Senior Site Reliability Engineer

TLDR

Design and automate SRE platforms for a Brokerage-as-a-Service platform, focusing on reducing toil and ensuring reliability for global financial markets.

About Us

DriveWealth is on a mission to make investing easier. We believe that everyone should have the ability to control their financial future, and that access to financial markets should not be limited by geography, wealth, or legacy systems. We are a global B2B financial technology organization dedicated to democratizing access to financial independence around the world. Our mission is realized through an API-based platform, empowering our partners to offer seamless investing and trading experiences to clients worldwide, all from their mobile devices. Our technology provides partners with a modern, extensible toolkit, enabling traditional investment workflows and innovative techniques like fractional share ownership. DriveWealth has evolved into a global platform offering trading of US equities, mutual funds, ETFs, fixed income, and options.

There’s never been a better time to build a category-defining business and there has rarely been a team better positioned for this opportunity. Our culture blends the pace and agility of a fintech start-up with the impact, stability, and discipline of Wall Street. We encourage creativity and experimentation while ensuring institutional-grade execution and regulatory compliance in everything we do. Join us and help build the future of global investing!

About The Role

As a Senior Site Reliability Engineer, you won’t just be "keeping the lights on." You will be an engineering force responsible for the architecture, scalability, and self-healing capabilities of our Brokerage-as-a-Service platform.

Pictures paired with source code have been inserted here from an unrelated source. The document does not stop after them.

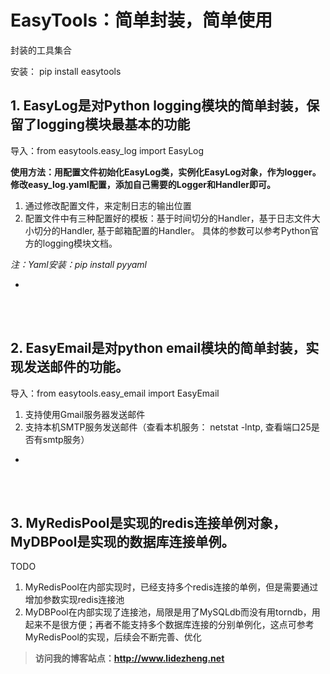 # EasyTools：简单封装，简单使用
封装的工具集合

安装： pip install easytools

## 1. EasyLog是对Python logging模块的简单封装，保留了logging模块最基本的功能
导入：from easytools.easy_log import EasyLog


**使用方法：用配置文件初始化EasyLog类，实例化EasyLog对象，作为logger。
修改easy_log.yaml配置，添加自己需要的Logger和Handler即可。**

1. 通过修改配置文件，来定制日志的输出位置
2. 配置文件中有三种配置好的模板：基于时间切分的Handler，基于日志文件大小切分的Handler, 基于邮箱配置的Handler。
具体的参数可以参考Python官方的logging模块文档。

*注：Yaml安装：pip install pyyaml*

-
<br>
<br>


## 2. EasyEmail是对python email模块的简单封装，实现发送邮件的功能。

导入：from easytools.easy_email import EasyEmail

1. 支持使用Gmail服务器发送邮件
2. 支持本机SMTP服务发送邮件（查看本机服务： netstat -lntp, 查看端口25是否有smtp服务）

-
<br>
<br>

## 3. MyRedisPool是实现的redis连接单例对象，MyDBPool是实现的数据库连接单例。

TODO<br>
1. MyRedisPool在内部实现时，已经支持多个redis连接的单例，但是需要通过增加参数实现redis连接池
2. MyDBPool在内部实现了连接池，局限是用了MySQLdb而没有用torndb，用起来不是很方便；再者不能支持多个数据库连接的分别单例化，这点可参考MyRedisPool的实现，后续会不断完善、优化


> **访问我的博客站点：http://www.lidezheng.net**



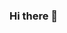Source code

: ### Hi there 👋

<!--
**vidhivpatel/vidhivpatel** is a ✨ _special_ ✨ repository because its `README.md` (this file) appears on your GitHub profile.

Here are some ideas to get you started:


- 🌱 I’m currently learning -Machine learning, data science, AI...



- 📫 How to reach me: patelvidhi619@gmail.com...


-->

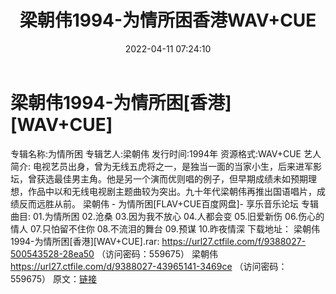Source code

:﻿---
title: 梁朝伟1994-为情所困香港WAV+CUE
date: 2022-04-11 07:24:10
categories: WAV车载音乐、镜像
tags: 国语流行
---
# 梁朝伟1994-为情所困[香港][WAV+CUE]

专辑名称:为情所困
专辑艺人:梁朝伟
发行时间:1994年
资源格式:WAV+CUE
艺人简介:
电视艺员出身，曾为无线五虎将之一，是独当一面的当家小生，后来进军影坛，曾获选最佳男主角。他是另一个演而优则唱的例子，但早期成绩未如预期理想，作品中以和无线电视剧主题曲较为突出。九十年代梁朝伟再推出国语唱片，成绩反而远胜从前。
梁朝伟 - 为情所困[FLAV+CUE百度网盘]- 享乐音乐论坛
专辑曲目:
01.为情所困
02.沧桑
03.因为我不放心
04.人都会变
05.旧爱新伤
06.伤心的情人
07.只怕留不住你
08.不流泪的舞台
09.预谋
10.昨夜情深
下载地址：
梁朝伟1994-为情所困[香港][WAV+CUE].rar: https://url27.ctfile.com/f/9388027-500543528-28ea50
（访问密码：559675）
梁朝伟
https://url27.ctfile.com/d/9388027-43965141-3469ce
（访问密码：559675）
原文：[链接](https://blog.sina.com.cn/s/blog_1647c7e7601030wm0.html)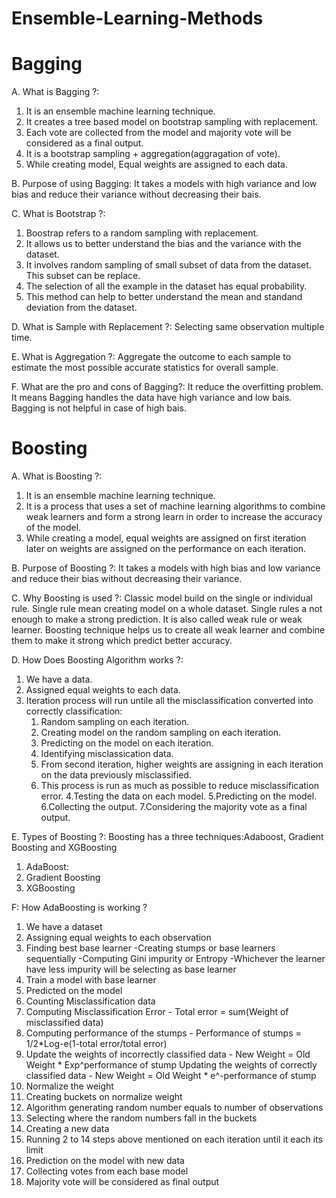 # Ensemble-Learning-Methods

# Bagging

A. What is Bagging ?: 
1. It is an ensemble machine learning technique. 
2. It creates a tree based model on bootstrap sampling with replacement. 
3. Each vote are collected from the model and majority vote will be considered as a final output.
4. It is a bootstrap sampling + aggregation(aggragation of vote).
5. While creating model, Equal weights are assigned to each data.

B. Purpose of using Bagging:
It takes a models with high variance and low bias and reduce their variance without decreasing their bais.

C. What is Bootstrap ?:
1. Boostrap refers to a random sampling with replacement. 
2. It allows us to better understand the bias and the variance with the dataset. 
3. It involves random sampling of small subset of data from the dataset. This subset can be replace. 
4. The selection of all the example in the dataset has equal probability. 
5. This method can help to better understand the mean and standand deviation from the dataset.

D. What is Sample with Replacement ?:
Selecting same observation multiple time.

E. What is Aggregation ?:
Aggregate the outcome to each sample to estimate the most possible accurate statistics for overall sample.

F. What are the pro and cons of Bagging?: It reduce the overfitting problem. It means Bagging handles the data have high variance and low bais. Bagging is not helpful in case of high bais.

# Boosting

A. What is Boosting ?:
1. It is an ensemble machine learning technique.
2. It is a process that uses a set of machine learning algorithms to combine weak learners and form a strong learn in order to increase the accuracy of the model.
3. While creating a model, equal weights are assigned on first iteration later on weights are assigned on the performance on each iteration.

B. Purpose of Boosting ?:
It takes a models with high bias and low variance and reduce their bias without decreasing their variance.

C. Why Boosting is used ?:
Classic model build on the single or individual rule. Single rule mean creating model on a whole dataset. Single rules a not enough to make a strong prediction. It is also called weak rule or weak learner. Boosting technique helps us to create all weak learner and combine them to make it strong which predict better accuracy.

D. How Does Boosting Algorithm works ?:
1. We have a data.
2. Assigned equal weights to each data.
3. Iteration process will run untile all the misclassification converted into correctly classification:
   1. Random sampling on each iteration.
   2. Creating model on the random sampling on each iteration.
   3. Predicting on the model on each iteration.
   4. Identifying misclassication data.
   5. From second iteration, higher weights are assigning in each iteration on the data previously misclassified. 
   6. This process is run as much as possible to reduce misclassification error.
4.Testing the data on each model.
5.Predicting on the model.
6.Collecting the output.
7.Considering the majority vote as a final output.

E. Types of Boosting ?: Boosting has a three techniques:Adaboost, Gradient Boosting and XGBoosting
1. AdaBoost: 
2. Gradient Boosting
3. XGBoosting

F: How AdaBoosting is working ?
1. We have a dataset
2. Assigning equal weights to each observation
3. Finding best base learner
-Creating stumps or  base learners sequentially
-Computing Gini impurity or Entropy
-Whichever the learner have less impurity will be selecting as base learner
4. Train a model with base learner
5. Predicted on the model
6. Counting  Misclassification data
7. Computing Misclassification Error - Total error = sum(Weight of misclassified data)
8. Computing performance of the stumps - Performance of stumps = 1/2*Log-e(1-total error/total error)
9. Update the weights of incorrectly classified data - New Weight = Old Weight * Exp^performance of stump
    Updating the weights of correctly classified data - New Weight = Old Weight *  e^-performance of stump
10. Normalize the weight
11. Creating buckets on normalize weight
12. Algorithm generating random number equals to number of observations
13. Selecting where the random numbers fall in the buckets
14. Creating a new data
15. Running 2 to 14 steps above mentioned on each iteration until it each its limit
16. Prediction on the model with new data
17. Collecting votes from each base model
18. Majority vote will be considered as final output


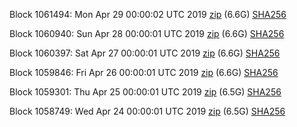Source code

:Block 1061494: Mon Apr 29 00:00:02 UTC 2019 [zip](https://dash-bootstrap.ams3.digitaloceanspaces.com/mainnet/2019-04-29/bootstrap.dat.zip) (6.6G) [SHA256](https://dash-bootstrap.ams3.digitaloceanspaces.com/mainnet/2019-04-29/sha256.txt)

Block 1060940: Sun Apr 28 00:00:01 UTC 2019 [zip](https://dash-bootstrap.ams3.digitaloceanspaces.com/mainnet/2019-04-28/bootstrap.dat.zip) (6.6G) [SHA256](https://dash-bootstrap.ams3.digitaloceanspaces.com/mainnet/2019-04-28/sha256.txt)

Block 1060397: Sat Apr 27 00:00:01 UTC 2019 [zip](https://dash-bootstrap.ams3.digitaloceanspaces.com/mainnet/2019-04-27/bootstrap.dat.zip) (6.6G) [SHA256](https://dash-bootstrap.ams3.digitaloceanspaces.com/mainnet/2019-04-27/sha256.txt)

Block 1059846: Fri Apr 26 00:00:01 UTC 2019 [zip](https://dash-bootstrap.ams3.digitaloceanspaces.com/mainnet/2019-04-26/bootstrap.dat.zip) (6.6G) [SHA256](https://dash-bootstrap.ams3.digitaloceanspaces.com/mainnet/2019-04-26/sha256.txt)

Block 1059301: Thu Apr 25 00:00:01 UTC 2019 [zip](https://dash-bootstrap.ams3.digitaloceanspaces.com/mainnet/2019-04-25/bootstrap.dat.zip) (6.5G) [SHA256](https://dash-bootstrap.ams3.digitaloceanspaces.com/mainnet/2019-04-25/sha256.txt)

Block 1058749: Wed Apr 24 00:00:01 UTC 2019 [zip](https://dash-bootstrap.ams3.digitaloceanspaces.com/mainnet/2019-04-24/bootstrap.dat.zip) (6.5G) [SHA256](https://dash-bootstrap.ams3.digitaloceanspaces.com/mainnet/2019-04-24/sha256.txt)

This role is centered on reducing toil through engineering. You will design and develop internal SRE platforms, automate complex workflows, and ensure our Kubernetes-based ecosystem can handle the demands of global financial markets. While this role includes critical on-call responsibilities to support our 24/7 global operations, your primary mission is to build and modernize systems that make manual intervention obsolete.

What You’ll Do

  • Engineering & Automation: Design and develop internal tools and SRE platforms to eliminate repetitive tasks (toil) and improve developer velocity.
  • Infrastructure as Code: Architect and maintain modular, reusable IaC using Terraform and manage GitOps workflows via ArgoCD.
  • Observability & Reliability: Implement OpenTelemetry standards and the Grafana stack (Alloy, Loki, Tempo, Mimir) to provide deep insights into system health. Define and manage SLIs, SLOs, and Error Budgets.
  • Platform Governance: Review software architecture and Kubernetes metrics to ensure high availability, capacity planning, and cost-optimization across AWS regions.
  • Incident Engineering: Lead incident response, perform complex root-cause analysis (RCA), and champion a blameless post-mortem culture.
  • Collaboration: Partner with engineering teams to foster the adoption of new tools, security standards, and reliability best practices.

What You'll Need

  • Linux & Networking Mastery: Proficient in Linux administration with a deep understanding of the TCP/IP stack, OSI model, DNS, and network troubleshooting.
    FinTech Background: Experience working in highly regulated financial environments or with FIX/API connectivity.
  • Production Kubernetes: Hands-on experience managing production-grade clusters, including RBAC, autoscaling, Helm, and multi-cluster patterns.
  • Cloud Native Expertise (AWS): Strong grasp of AWS core services, security, and high-availability patterns. Proficiency with boto3 and AWS CLI for automation.
  • Modern CI/CD & GitOps: Experience building secure, automated delivery pipelines and operating GitOps workflows (ArgoCD).
  • Code Proficiency: Strong scripting and development skills in Python or Golang, along with Bash and Ansible.
  • Security Mindset: Experience with secrets management, vulnerability scanning, and securing the software supply chain.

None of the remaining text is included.